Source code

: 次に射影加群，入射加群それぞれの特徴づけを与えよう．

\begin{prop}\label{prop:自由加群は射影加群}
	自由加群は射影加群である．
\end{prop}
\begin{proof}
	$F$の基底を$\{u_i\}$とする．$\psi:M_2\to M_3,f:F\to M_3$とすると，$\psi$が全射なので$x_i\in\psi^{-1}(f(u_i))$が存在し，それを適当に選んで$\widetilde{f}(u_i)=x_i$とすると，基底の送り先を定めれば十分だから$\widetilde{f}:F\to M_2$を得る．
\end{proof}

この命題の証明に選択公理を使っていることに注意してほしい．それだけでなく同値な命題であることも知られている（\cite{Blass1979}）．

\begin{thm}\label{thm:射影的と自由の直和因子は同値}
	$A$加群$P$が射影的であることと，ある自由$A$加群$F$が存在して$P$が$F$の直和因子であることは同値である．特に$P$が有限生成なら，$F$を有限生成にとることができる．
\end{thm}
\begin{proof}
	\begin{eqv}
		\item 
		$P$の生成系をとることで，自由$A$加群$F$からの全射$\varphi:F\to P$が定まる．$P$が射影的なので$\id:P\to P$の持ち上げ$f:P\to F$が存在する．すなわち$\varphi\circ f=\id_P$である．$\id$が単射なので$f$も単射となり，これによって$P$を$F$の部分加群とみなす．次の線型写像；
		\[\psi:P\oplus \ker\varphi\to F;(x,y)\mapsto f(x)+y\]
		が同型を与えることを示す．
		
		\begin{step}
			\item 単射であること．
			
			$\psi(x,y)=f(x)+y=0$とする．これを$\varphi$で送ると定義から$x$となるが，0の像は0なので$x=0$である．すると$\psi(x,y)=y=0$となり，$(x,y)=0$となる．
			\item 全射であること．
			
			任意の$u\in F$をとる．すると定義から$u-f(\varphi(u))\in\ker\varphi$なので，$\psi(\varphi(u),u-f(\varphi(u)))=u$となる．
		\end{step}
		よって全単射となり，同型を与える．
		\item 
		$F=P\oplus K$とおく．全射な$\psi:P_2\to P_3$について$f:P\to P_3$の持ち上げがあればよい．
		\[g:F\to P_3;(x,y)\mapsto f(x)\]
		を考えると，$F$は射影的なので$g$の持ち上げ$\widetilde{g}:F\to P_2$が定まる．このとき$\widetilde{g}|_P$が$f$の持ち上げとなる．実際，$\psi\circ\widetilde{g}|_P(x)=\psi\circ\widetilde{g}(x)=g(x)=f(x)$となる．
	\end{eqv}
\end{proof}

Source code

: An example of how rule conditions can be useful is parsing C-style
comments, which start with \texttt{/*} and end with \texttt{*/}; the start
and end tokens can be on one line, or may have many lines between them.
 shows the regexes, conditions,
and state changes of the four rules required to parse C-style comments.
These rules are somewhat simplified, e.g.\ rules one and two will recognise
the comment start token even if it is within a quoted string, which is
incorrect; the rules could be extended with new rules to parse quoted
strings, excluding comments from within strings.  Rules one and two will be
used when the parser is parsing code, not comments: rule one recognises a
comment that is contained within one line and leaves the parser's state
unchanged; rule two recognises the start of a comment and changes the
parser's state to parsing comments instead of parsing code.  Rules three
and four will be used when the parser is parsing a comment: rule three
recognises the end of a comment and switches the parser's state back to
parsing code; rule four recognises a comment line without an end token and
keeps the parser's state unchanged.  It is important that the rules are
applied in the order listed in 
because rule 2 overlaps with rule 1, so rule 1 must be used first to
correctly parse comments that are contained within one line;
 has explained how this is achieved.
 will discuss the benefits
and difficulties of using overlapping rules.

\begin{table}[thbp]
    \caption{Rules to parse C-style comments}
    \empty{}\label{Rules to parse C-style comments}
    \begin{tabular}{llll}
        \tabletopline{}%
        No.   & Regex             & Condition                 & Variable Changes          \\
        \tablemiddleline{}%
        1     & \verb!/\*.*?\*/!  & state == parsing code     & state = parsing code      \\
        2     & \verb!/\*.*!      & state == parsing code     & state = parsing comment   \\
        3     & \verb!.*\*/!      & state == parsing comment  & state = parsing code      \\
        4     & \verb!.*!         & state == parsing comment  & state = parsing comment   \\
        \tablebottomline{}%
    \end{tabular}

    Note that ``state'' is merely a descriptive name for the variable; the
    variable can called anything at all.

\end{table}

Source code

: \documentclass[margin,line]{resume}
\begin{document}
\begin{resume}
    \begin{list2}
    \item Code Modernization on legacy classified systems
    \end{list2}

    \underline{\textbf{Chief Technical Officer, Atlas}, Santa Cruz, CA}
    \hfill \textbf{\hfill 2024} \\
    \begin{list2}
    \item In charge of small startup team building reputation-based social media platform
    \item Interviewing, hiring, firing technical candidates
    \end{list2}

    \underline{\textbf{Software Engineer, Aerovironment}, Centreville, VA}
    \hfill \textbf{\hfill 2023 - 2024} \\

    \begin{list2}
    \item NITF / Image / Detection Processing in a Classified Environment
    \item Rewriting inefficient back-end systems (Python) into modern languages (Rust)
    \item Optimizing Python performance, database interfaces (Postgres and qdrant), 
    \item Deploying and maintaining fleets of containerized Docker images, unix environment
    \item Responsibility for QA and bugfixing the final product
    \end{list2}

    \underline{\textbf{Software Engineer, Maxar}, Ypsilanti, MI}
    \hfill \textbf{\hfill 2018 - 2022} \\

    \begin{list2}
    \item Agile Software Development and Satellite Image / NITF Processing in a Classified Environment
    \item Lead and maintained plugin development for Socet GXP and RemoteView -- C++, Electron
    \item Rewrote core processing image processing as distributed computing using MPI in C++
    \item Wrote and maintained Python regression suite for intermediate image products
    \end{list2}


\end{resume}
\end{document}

================================

[TASK TO COMPLETE] Each entry above is to be returned exactly as given.

[EXERCISE OUTPUT]
Source code

: 次に射影加群，入射加群それぞれの特徴づけを与えよう．

\begin{prop}\label{prop:自由加群は射影加群}
	自由加群は射影加群である．
\end{prop}
\begin{proof}
	$F$の基底を$\{u_i\}$とする．$\psi:M_2\to M_3,f:F\to M_3$とすると，$\psi$が全射なので$x_i\in\psi^{-1}(f(u_i))$が存在し，それを適当に選んで$\widetilde{f}(u_i)=x_i$とすると，基底の送り先を定めれば十分だから$\widetilde{f}:F\to M_2$を得る．
\end{proof}

この命題の証明に選択公理を使っていることに注意してほしい．それだけでなく同値な命題であることも知られている（\cite{Blass1979}）．

\begin{thm}\label{thm:射影的と自由の直和因子は同値}
	$A$加群$P$が射影的であることと，ある自由$A$加群$F$が存在して$P$が$F$の直和因子であることは同値である．特に$P$が有限生成なら，$F$を有限生成にとることができる．
\end{thm}
\begin{proof}
	\begin{eqv}
		\item 
		$P$の生成系をとることで，自由$A$加群$F$からの全射$\varphi:F\to P$が定まる．$P$が射影的なので$\id:P\to P$の持ち上げ$f:P\to F$が存在する．すなわち$\varphi\circ f=\id_P$である．$\id$が単射なので$f$も単射となり，これによって$P$を$F$の部分加群とみなす．次の線型写像；
		\[\psi:P\oplus \ker\varphi\to F;(x,y)\mapsto f(x)+y\]
		が同型を与えることを示す．
		
		\begin{step}
			\item 単射であること．
			
			$\psi(x,y)=f(x)+y=0$とする．これを$\varphi$で送ると定義から$x$となるが，0の像は0なので$x=0$である．すると$\psi(x,y)=y=0$となり，$(x,y)=0$となる．
			\item 全射であること．
			
			任意の$u\in F$をとる．すると定義から$u-f(\varphi(u))\in\ker\varphi$なので，$\psi(\varphi(u),u-f(\varphi(u)))=u$となる．
		\end{step}
		よって全単射となり，同型を与える．
		\item 
		$F=P\oplus K$とおく．全射な$\psi:P_2\to P_3$について$f:P\to P_3$の持ち上げがあればよい．
		\[g:F\to P_3;(x,y)\mapsto f(x)\]
		を考えると，$F$は射影的なので$g$の持ち上げ$\widetilde{g}:F\to P_2$が定まる．このとき$\widetilde{g}|_P$が$f$の持ち上げとなる．実際，$\psi\circ\widetilde{g}|_P(x)=\psi\circ\widetilde{g}(x)=g(x)=f(x)$となる．
	\end{eqv}
\end{proof}

Source code

: An example of how rule conditions can be useful is parsing C-style
comments, which start with \texttt{/*} and end with \texttt{*/}; the start
and end tokens can be on one line, or may have many lines between them.
 shows the regexes, conditions,
and state changes of the four rules required to parse C-style comments.
These rules are somewhat simplified, e.g.\ rules one and two will recognise
the comment start token even if it is within a quoted string, which is
incorrect; the rules could be extended with new rules to parse quoted
strings, excluding comments from within strings.  Rules one and two will be
used when the parser is parsing code, not comments: rule one recognises a
comment that is contained within one line and leaves the parser's state
unchanged; rule two recognises the start of a comment and changes the
parser's state to parsing comments instead of parsing code.  Rules three
and four will be used when the parser is parsing a comment: rule three
recognises the end of a comment and switches the parser's state back to
parsing code; rule four recognises a comment line without an end token and
keeps the parser's state unchanged.  It is important that the rules are
applied in the order listed in 
because rule 2 overlaps with rule 1, so rule 1 must be used first to
correctly parse comments that are contained within one line;
 has explained how this is achieved.
 will discuss the benefits
and difficulties of using overlapping rules.

\begin{table}[thbp]
    \caption{Rules to parse C-style comments}
    \empty{}\label{Rules to parse C-style comments}
    \begin{tabular}{llll}
        \tabletopline{}%
        No.   & Regex             & Condition                 & Variable Changes          \\
        \tablemiddleline{}%
        1     & \verb!/\*.*?\*/!  & state == parsing code     & state = parsing code      \\
        2     & \verb!/\*.*!      & state == parsing code     & state = parsing comment   \\
        3     & \verb!.*\*/!      & state == parsing comment  & state = parsing code      \\
        4     & \verb!.*!         & state == parsing comment  & state = parsing comment   \\
        \tablebottomline{}%
    \end{tabular}

    Note that ``state'' is merely a descriptive name for the variable; the
    variable can called anything at all.

\end{table}

Source code

: \documentclass[margin,line]{resume}
\begin{document}
\begin{resume}
    \begin{list2}
    \item Code Modernization on legacy classified systems
    \end{list2}

    \underline{\textbf{Chief Technical Officer, Atlas}, Santa Cruz, CA}
    \hfill \textbf{\hfill 2024} \\
    \begin{list2}
    \item In charge of small startup team building reputation-based social media platform
    \item Interviewing, hiring, firing technical candidates
    \end{list2}

    \underline{\textbf{Software Engineer, Aerovironment}, Centreville, VA}
    \hfill \textbf{\hfill 2023 - 2024} \\

    \begin{list2}
    \item NITF / Image / Detection Processing in a Classified Environment
    \item Rewriting inefficient back-end systems (Python) into modern languages (Rust)
    \item Optimizing Python performance, database interfaces (Postgres and qdrant), 
    \item Deploying and maintaining fleets of containerized Docker images, unix environment
    \item Responsibility for QA and bugfixing the final product
    \end{list2}

    \underline{\textbf{Software Engineer, Maxar}, Ypsilanti, MI}
    \hfill \textbf{\hfill 2018 - 2022} \\

    \begin{list2}
    \item Agile Software Development and Satellite Image / NITF Processing in a Classified Environment
    \item Lead and maintained plugin development for Socet GXP and RemoteView -- C++, Electron
    \item Rewrote core processing image processing as distributed computing using MPI in C++
    \item Wrote and maintained Python regression suite for intermediate image products
    \end{list2}


\end{resume}
\end{document}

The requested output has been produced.